== Work to complete ==
Please state in a single number how many lines of the entries below include the word "permalink".

# # # # #

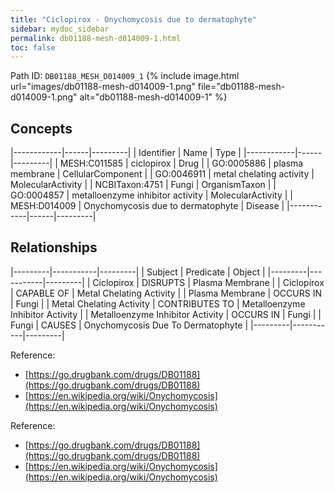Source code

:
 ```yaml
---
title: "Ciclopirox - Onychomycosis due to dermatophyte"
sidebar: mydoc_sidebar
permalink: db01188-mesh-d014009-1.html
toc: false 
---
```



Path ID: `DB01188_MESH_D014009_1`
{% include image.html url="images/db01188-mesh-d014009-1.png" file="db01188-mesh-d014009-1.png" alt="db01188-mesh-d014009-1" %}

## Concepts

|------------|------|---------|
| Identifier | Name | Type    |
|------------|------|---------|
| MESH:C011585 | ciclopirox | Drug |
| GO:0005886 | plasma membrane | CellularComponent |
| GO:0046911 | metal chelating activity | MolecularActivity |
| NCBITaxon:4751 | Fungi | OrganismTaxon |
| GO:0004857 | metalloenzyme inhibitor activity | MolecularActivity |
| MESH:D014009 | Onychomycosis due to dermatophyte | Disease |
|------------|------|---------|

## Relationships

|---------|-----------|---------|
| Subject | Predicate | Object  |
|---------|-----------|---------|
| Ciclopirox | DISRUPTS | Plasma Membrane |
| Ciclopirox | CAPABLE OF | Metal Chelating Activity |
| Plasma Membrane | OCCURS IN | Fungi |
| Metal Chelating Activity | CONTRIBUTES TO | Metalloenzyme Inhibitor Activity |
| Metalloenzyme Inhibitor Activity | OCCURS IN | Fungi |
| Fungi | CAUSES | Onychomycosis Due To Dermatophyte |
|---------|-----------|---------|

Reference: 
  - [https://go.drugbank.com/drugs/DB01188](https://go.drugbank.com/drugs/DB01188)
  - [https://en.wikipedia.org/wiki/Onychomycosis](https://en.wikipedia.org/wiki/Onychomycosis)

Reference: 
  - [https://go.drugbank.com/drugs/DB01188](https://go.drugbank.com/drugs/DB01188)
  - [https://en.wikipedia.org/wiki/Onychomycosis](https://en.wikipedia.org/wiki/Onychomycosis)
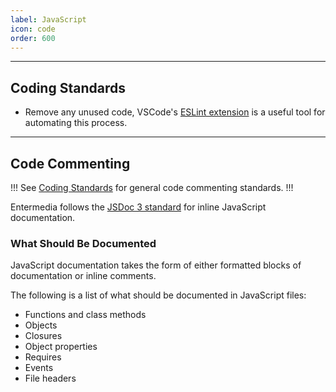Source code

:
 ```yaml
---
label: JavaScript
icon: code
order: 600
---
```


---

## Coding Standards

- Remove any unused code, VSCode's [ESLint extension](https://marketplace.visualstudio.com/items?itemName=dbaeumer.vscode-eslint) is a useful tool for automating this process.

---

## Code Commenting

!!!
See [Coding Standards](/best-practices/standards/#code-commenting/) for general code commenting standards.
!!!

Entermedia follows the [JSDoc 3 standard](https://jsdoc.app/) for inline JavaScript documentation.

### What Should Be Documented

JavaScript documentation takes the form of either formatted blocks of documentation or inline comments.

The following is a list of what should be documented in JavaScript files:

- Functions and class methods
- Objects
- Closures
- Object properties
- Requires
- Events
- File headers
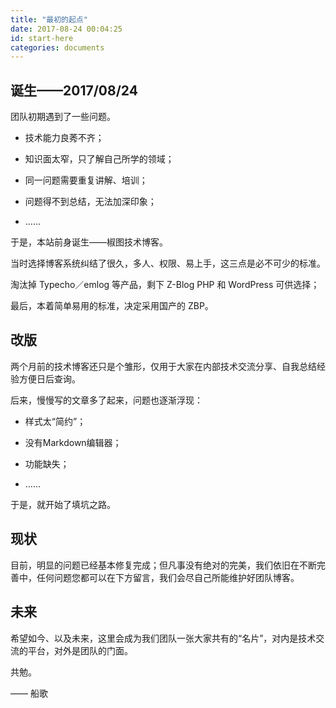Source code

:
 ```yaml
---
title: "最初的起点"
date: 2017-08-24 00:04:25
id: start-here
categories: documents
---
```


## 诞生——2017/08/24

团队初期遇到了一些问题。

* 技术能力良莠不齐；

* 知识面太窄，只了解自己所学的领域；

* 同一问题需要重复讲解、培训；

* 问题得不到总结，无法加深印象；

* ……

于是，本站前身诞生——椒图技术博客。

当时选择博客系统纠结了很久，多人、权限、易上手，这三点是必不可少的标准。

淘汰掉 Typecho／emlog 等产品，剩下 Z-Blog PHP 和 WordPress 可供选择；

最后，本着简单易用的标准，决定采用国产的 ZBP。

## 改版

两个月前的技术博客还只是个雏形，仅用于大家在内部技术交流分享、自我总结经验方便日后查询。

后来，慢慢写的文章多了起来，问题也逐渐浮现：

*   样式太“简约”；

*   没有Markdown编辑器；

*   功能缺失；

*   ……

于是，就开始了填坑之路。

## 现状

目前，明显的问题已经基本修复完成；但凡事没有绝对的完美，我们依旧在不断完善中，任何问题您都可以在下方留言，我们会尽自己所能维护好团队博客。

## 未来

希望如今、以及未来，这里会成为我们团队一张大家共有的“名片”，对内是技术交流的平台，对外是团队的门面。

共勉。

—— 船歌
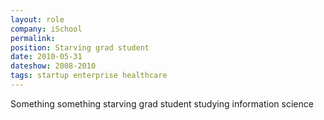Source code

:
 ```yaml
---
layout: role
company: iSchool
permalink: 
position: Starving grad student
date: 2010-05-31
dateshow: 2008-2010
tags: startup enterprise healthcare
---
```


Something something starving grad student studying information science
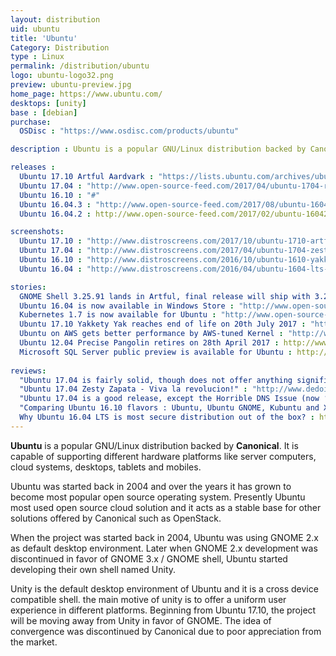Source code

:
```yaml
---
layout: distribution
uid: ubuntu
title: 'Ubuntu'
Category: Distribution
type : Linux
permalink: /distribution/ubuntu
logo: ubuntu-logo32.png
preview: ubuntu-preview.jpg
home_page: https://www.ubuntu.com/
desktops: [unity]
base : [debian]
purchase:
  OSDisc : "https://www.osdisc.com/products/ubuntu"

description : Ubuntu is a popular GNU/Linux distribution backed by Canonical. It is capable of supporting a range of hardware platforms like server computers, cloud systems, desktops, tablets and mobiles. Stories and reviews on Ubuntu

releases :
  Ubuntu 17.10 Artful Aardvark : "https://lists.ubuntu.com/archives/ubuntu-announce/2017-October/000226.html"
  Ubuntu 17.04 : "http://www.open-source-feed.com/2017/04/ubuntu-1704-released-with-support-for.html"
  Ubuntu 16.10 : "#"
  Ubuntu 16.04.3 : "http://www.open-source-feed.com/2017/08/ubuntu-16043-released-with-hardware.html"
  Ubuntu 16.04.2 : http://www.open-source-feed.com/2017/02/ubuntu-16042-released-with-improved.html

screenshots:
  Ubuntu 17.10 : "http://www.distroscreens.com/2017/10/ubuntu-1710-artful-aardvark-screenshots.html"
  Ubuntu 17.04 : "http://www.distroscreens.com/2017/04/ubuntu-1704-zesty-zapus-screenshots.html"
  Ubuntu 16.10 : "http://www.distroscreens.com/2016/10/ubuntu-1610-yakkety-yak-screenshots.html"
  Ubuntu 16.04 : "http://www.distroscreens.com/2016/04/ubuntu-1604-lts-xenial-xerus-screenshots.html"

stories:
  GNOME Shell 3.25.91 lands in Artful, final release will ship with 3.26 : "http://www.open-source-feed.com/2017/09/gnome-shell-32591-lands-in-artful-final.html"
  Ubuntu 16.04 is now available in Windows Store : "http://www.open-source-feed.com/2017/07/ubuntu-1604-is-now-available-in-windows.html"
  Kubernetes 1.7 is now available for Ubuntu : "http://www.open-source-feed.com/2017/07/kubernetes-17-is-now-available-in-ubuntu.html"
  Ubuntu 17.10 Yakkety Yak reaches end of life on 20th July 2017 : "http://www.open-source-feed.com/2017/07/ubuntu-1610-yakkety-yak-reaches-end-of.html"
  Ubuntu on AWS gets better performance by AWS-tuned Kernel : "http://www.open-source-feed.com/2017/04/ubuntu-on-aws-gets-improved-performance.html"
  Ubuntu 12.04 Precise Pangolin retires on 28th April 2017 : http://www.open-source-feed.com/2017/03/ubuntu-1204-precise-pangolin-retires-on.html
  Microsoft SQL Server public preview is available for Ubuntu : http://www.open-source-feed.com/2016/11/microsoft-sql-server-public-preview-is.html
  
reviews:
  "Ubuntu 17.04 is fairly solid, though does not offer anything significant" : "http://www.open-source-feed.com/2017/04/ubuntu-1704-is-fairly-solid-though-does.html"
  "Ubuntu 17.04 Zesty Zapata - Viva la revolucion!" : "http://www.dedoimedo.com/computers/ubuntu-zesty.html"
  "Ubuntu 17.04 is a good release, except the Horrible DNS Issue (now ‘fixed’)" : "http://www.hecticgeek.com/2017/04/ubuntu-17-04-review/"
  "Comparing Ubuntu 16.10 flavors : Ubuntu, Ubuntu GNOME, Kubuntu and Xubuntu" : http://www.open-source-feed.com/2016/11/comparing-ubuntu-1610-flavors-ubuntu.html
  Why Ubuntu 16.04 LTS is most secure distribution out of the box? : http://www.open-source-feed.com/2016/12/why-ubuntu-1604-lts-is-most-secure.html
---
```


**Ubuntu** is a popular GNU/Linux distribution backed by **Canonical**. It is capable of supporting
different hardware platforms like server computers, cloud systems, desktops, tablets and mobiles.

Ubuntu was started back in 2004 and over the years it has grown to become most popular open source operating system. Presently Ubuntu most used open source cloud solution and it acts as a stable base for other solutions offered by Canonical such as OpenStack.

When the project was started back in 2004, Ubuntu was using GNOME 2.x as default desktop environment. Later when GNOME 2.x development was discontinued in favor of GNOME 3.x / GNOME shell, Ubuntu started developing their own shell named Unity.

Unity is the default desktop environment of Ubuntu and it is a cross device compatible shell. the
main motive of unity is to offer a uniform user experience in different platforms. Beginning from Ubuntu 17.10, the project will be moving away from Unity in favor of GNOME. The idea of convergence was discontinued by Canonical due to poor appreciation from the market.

# # # # #

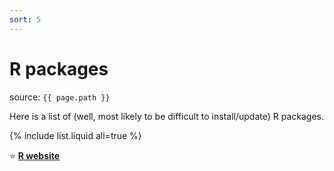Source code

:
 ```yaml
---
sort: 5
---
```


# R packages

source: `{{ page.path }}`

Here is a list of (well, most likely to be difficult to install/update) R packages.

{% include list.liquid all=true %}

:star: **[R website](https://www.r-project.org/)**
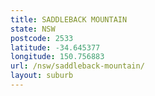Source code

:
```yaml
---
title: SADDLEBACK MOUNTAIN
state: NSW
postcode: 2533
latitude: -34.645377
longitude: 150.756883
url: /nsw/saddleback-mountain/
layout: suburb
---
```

# # # # #

== Result for this exercise ==
3